* [Your objective]:
The records that follow are to be reproduced verbatim.

[Input for this task]

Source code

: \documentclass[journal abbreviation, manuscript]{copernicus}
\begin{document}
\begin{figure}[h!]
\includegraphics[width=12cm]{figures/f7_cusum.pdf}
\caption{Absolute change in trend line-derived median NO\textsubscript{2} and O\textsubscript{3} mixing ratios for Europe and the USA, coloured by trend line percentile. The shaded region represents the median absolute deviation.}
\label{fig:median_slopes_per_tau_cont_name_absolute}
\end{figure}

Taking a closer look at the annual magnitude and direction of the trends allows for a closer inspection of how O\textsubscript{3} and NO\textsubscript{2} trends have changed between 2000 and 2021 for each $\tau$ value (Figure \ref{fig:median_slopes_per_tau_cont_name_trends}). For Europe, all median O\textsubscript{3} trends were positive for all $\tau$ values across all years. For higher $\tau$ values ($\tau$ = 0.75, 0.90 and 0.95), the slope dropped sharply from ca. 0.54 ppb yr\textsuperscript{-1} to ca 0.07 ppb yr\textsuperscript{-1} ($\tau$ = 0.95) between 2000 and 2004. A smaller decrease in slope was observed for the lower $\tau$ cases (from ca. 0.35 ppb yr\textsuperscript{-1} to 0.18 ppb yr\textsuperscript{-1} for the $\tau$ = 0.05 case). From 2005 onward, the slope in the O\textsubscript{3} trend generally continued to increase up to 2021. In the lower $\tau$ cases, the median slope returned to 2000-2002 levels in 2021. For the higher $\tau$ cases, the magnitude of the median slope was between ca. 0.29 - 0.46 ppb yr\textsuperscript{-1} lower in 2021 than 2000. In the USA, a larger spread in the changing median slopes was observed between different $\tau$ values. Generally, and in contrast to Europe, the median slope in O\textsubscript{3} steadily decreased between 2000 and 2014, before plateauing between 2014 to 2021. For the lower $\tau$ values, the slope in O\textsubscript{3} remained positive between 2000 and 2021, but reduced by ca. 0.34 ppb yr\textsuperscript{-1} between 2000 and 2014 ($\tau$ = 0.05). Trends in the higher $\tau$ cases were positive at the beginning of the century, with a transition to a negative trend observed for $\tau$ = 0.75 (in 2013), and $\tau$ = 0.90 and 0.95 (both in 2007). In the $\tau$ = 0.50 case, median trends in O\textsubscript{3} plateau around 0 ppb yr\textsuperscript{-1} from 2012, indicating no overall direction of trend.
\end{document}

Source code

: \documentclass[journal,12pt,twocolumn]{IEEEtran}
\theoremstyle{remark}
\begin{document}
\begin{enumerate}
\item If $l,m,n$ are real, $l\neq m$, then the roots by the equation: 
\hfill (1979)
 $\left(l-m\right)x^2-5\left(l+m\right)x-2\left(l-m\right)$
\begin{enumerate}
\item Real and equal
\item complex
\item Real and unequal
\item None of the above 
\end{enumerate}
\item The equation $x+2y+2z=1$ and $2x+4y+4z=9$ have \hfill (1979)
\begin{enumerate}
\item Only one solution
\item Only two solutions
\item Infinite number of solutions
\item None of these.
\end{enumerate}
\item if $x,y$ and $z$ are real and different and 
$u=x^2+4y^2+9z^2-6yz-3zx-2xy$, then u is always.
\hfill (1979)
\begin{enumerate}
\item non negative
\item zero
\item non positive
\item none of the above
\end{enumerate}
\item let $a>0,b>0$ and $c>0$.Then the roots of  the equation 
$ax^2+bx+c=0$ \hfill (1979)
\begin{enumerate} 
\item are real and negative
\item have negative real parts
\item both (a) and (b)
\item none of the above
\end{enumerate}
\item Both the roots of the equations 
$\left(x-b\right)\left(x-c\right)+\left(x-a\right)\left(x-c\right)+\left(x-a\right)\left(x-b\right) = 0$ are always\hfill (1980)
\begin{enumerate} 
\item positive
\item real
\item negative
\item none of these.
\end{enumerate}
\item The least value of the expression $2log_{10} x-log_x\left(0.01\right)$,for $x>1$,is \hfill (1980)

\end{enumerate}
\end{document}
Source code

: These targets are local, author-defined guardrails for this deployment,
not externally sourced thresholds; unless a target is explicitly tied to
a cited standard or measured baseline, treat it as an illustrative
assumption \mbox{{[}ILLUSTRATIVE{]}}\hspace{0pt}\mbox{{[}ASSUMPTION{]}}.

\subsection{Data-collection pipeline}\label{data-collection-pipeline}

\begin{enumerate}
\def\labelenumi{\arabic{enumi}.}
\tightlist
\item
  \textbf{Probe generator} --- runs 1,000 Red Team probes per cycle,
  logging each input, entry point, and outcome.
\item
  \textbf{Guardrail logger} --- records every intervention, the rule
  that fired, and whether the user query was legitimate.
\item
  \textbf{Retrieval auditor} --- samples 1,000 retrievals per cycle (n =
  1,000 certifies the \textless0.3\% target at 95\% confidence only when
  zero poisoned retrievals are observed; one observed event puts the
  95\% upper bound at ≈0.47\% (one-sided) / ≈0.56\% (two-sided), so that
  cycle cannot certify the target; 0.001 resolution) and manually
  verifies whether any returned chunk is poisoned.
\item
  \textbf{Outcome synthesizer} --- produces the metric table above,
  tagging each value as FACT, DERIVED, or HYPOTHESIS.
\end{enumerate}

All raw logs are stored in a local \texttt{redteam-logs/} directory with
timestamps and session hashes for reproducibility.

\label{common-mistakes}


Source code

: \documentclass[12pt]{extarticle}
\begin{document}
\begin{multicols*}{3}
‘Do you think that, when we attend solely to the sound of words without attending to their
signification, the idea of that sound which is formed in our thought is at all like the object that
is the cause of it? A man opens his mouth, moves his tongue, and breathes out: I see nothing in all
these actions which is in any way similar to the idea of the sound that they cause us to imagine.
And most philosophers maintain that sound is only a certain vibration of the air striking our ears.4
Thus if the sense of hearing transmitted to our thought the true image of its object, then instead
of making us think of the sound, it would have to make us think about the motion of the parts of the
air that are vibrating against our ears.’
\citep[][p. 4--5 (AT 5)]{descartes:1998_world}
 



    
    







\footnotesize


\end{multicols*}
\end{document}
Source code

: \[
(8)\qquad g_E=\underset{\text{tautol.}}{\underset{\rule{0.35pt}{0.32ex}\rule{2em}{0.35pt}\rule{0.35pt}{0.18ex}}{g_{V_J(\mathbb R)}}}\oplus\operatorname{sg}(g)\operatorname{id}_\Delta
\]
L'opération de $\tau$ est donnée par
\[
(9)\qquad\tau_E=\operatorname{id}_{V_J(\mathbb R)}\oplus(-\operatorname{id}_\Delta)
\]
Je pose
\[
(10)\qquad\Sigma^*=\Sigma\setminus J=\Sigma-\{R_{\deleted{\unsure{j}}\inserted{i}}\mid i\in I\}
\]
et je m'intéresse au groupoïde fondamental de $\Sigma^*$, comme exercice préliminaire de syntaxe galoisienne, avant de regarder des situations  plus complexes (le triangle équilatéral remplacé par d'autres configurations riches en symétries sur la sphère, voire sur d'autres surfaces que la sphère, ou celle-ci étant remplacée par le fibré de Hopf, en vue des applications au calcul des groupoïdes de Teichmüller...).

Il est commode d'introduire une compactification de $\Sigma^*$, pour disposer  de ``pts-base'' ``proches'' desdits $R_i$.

[/Input for this task]

* [Exercise output]:
Source code

: \documentclass[journal abbreviation, manuscript]{copernicus}
\begin{document}
\begin{figure}[h!]
\includegraphics[width=12cm]{figures/f7_cusum.pdf}
\caption{Absolute change in trend line-derived median NO\textsubscript{2} and O\textsubscript{3} mixing ratios for Europe and the USA, coloured by trend line percentile. The shaded region represents the median absolute deviation.}
\label{fig:median_slopes_per_tau_cont_name_absolute}
\end{figure}

Taking a closer look at the annual magnitude and direction of the trends allows for a closer inspection of how O\textsubscript{3} and NO\textsubscript{2} trends have changed between 2000 and 2021 for each $\tau$ value (Figure \ref{fig:median_slopes_per_tau_cont_name_trends}). For Europe, all median O\textsubscript{3} trends were positive for all $\tau$ values across all years. For higher $\tau$ values ($\tau$ = 0.75, 0.90 and 0.95), the slope dropped sharply from ca. 0.54 ppb yr\textsuperscript{-1} to ca 0.07 ppb yr\textsuperscript{-1} ($\tau$ = 0.95) between 2000 and 2004. A smaller decrease in slope was observed for the lower $\tau$ cases (from ca. 0.35 ppb yr\textsuperscript{-1} to 0.18 ppb yr\textsuperscript{-1} for the $\tau$ = 0.05 case). From 2005 onward, the slope in the O\textsubscript{3} trend generally continued to increase up to 2021. In the lower $\tau$ cases, the median slope returned to 2000-2002 levels in 2021. For the higher $\tau$ cases, the magnitude of the median slope was between ca. 0.29 - 0.46 ppb yr\textsuperscript{-1} lower in 2021 than 2000. In the USA, a larger spread in the changing median slopes was observed between different $\tau$ values. Generally, and in contrast to Europe, the median slope in O\textsubscript{3} steadily decreased between 2000 and 2014, before plateauing between 2014 to 2021. For the lower $\tau$ values, the slope in O\textsubscript{3} remained positive between 2000 and 2021, but reduced by ca. 0.34 ppb yr\textsuperscript{-1} between 2000 and 2014 ($\tau$ = 0.05). Trends in the higher $\tau$ cases were positive at the beginning of the century, with a transition to a negative trend observed for $\tau$ = 0.75 (in 2013), and $\tau$ = 0.90 and 0.95 (both in 2007). In the $\tau$ = 0.50 case, median trends in O\textsubscript{3} plateau around 0 ppb yr\textsuperscript{-1} from 2012, indicating no overall direction of trend.
\end{document}

Source code

: \documentclass[journal,12pt,twocolumn]{IEEEtran}
\theoremstyle{remark}
\begin{document}
\begin{enumerate}
\item If $l,m,n$ are real, $l\neq m$, then the roots by the equation: 
\hfill (1979)
 $\left(l-m\right)x^2-5\left(l+m\right)x-2\left(l-m\right)$
\begin{enumerate}
\item Real and equal
\item complex
\item Real and unequal
\item None of the above 
\end{enumerate}
\item The equation $x+2y+2z=1$ and $2x+4y+4z=9$ have \hfill (1979)
\begin{enumerate}
\item Only one solution
\item Only two solutions
\item Infinite number of solutions
\item None of these.
\end{enumerate}
\item if $x,y$ and $z$ are real and different and 
$u=x^2+4y^2+9z^2-6yz-3zx-2xy$, then u is always.
\hfill (1979)
\begin{enumerate}
\item non negative
\item zero
\item non positive
\item none of the above
\end{enumerate}
\item let $a>0,b>0$ and $c>0$.Then the roots of  the equation 
$ax^2+bx+c=0$ \hfill (1979)
\begin{enumerate} 
\item are real and negative
\item have negative real parts
\item both (a) and (b)
\item none of the above
\end{enumerate}
\item Both the roots of the equations 
$\left(x-b\right)\left(x-c\right)+\left(x-a\right)\left(x-c\right)+\left(x-a\right)\left(x-b\right) = 0$ are always\hfill (1980)
\begin{enumerate} 
\item positive
\item real
\item negative
\item none of these.
\end{enumerate}
\item The least value of the expression $2log_{10} x-log_x\left(0.01\right)$,for $x>1$,is \hfill (1980)

\end{enumerate}
\end{document}
Source code

: These targets are local, author-defined guardrails for this deployment,
not externally sourced thresholds; unless a target is explicitly tied to
a cited standard or measured baseline, treat it as an illustrative
assumption \mbox{{[}ILLUSTRATIVE{]}}\hspace{0pt}\mbox{{[}ASSUMPTION{]}}.

\subsection{Data-collection pipeline}\label{data-collection-pipeline}

\begin{enumerate}
\def\labelenumi{\arabic{enumi}.}
\tightlist
\item
  \textbf{Probe generator} --- runs 1,000 Red Team probes per cycle,
  logging each input, entry point, and outcome.
\item
  \textbf{Guardrail logger} --- records every intervention, the rule
  that fired, and whether the user query was legitimate.
\item
  \textbf{Retrieval auditor} --- samples 1,000 retrievals per cycle (n =
  1,000 certifies the \textless0.3\% target at 95\% confidence only when
  zero poisoned retrievals are observed; one observed event puts the
  95\% upper bound at ≈0.47\% (one-sided) / ≈0.56\% (two-sided), so that
  cycle cannot certify the target; 0.001 resolution) and manually
  verifies whether any returned chunk is poisoned.
\item
  \textbf{Outcome synthesizer} --- produces the metric table above,
  tagging each value as FACT, DERIVED, or HYPOTHESIS.
\end{enumerate}

All raw logs are stored in a local \texttt{redteam-logs/} directory with
timestamps and session hashes for reproducibility.

\label{common-mistakes}


Source code

: \documentclass[12pt]{extarticle}
\begin{document}
\begin{multicols*}{3}
‘Do you think that, when we attend solely to the sound of words without attending to their
signification, the idea of that sound which is formed in our thought is at all like the object that
is the cause of it? A man opens his mouth, moves his tongue, and breathes out: I see nothing in all
these actions which is in any way similar to the idea of the sound that they cause us to imagine.
And most philosophers maintain that sound is only a certain vibration of the air striking our ears.4
Thus if the sense of hearing transmitted to our thought the true image of its object, then instead
of making us think of the sound, it would have to make us think about the motion of the parts of the
air that are vibrating against our ears.’
\citep[][p. 4--5 (AT 5)]{descartes:1998_world}
 



    
    







\footnotesize


\end{multicols*}
\end{document}
Source code

: \[
(8)\qquad g_E=\underset{\text{tautol.}}{\underset{\rule{0.35pt}{0.32ex}\rule{2em}{0.35pt}\rule{0.35pt}{0.18ex}}{g_{V_J(\mathbb R)}}}\oplus\operatorname{sg}(g)\operatorname{id}_\Delta
\]
L'opération de $\tau$ est donnée par
\[
(9)\qquad\tau_E=\operatorname{id}_{V_J(\mathbb R)}\oplus(-\operatorname{id}_\Delta)
\]
Je pose
\[
(10)\qquad\Sigma^*=\Sigma\setminus J=\Sigma-\{R_{\deleted{\unsure{j}}\inserted{i}}\mid i\in I\}
\]
et je m'intéresse au groupoïde fondamental de $\Sigma^*$, comme exercice préliminaire de syntaxe galoisienne, avant de regarder des situations  plus complexes (le triangle équilatéral remplacé par d'autres configurations riches en symétries sur la sphère, voire sur d'autres surfaces que la sphère, ou celle-ci étant remplacée par le fibré de Hopf, en vue des applications au calcul des groupoïdes de Teichmüller...).

Il est commode d'introduire une compactification de $\Sigma^*$, pour disposer  de ``pts-base'' ``proches'' desdits $R_i$.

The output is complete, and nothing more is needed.